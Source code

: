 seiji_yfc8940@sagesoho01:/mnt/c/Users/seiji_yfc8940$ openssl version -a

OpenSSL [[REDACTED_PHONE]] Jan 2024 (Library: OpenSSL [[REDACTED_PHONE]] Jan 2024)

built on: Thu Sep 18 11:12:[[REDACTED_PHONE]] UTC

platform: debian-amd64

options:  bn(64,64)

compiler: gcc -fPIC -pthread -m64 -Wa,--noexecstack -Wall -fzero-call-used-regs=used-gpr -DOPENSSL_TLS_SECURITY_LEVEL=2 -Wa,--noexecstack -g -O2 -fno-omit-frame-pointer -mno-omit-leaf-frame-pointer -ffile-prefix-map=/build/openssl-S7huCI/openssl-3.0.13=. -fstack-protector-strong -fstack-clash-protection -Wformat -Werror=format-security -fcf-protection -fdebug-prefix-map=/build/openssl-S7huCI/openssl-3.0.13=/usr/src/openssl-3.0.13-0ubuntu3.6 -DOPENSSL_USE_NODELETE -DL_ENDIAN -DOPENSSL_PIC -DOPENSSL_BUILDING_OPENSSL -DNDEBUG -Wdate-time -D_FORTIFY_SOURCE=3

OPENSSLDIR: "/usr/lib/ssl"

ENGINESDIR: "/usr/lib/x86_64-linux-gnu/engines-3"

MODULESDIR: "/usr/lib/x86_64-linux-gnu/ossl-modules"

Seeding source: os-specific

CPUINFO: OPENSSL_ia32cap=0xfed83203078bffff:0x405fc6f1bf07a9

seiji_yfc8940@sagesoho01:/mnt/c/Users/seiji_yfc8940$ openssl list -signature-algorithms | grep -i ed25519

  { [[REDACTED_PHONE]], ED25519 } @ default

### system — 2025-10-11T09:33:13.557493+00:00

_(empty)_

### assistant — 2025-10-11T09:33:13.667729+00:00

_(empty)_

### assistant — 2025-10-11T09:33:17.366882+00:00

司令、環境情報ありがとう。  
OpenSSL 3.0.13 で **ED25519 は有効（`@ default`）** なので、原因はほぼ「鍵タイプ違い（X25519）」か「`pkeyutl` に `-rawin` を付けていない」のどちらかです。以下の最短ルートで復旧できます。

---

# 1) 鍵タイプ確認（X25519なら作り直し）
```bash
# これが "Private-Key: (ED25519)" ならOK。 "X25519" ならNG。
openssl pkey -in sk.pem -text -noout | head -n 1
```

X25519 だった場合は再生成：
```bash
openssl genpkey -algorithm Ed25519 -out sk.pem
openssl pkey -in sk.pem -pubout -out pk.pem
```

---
········
◆ **Prompt**
Some lines of the records may contain the string "default". State how many do, as a number alone.

◆ **Completed exercise**
2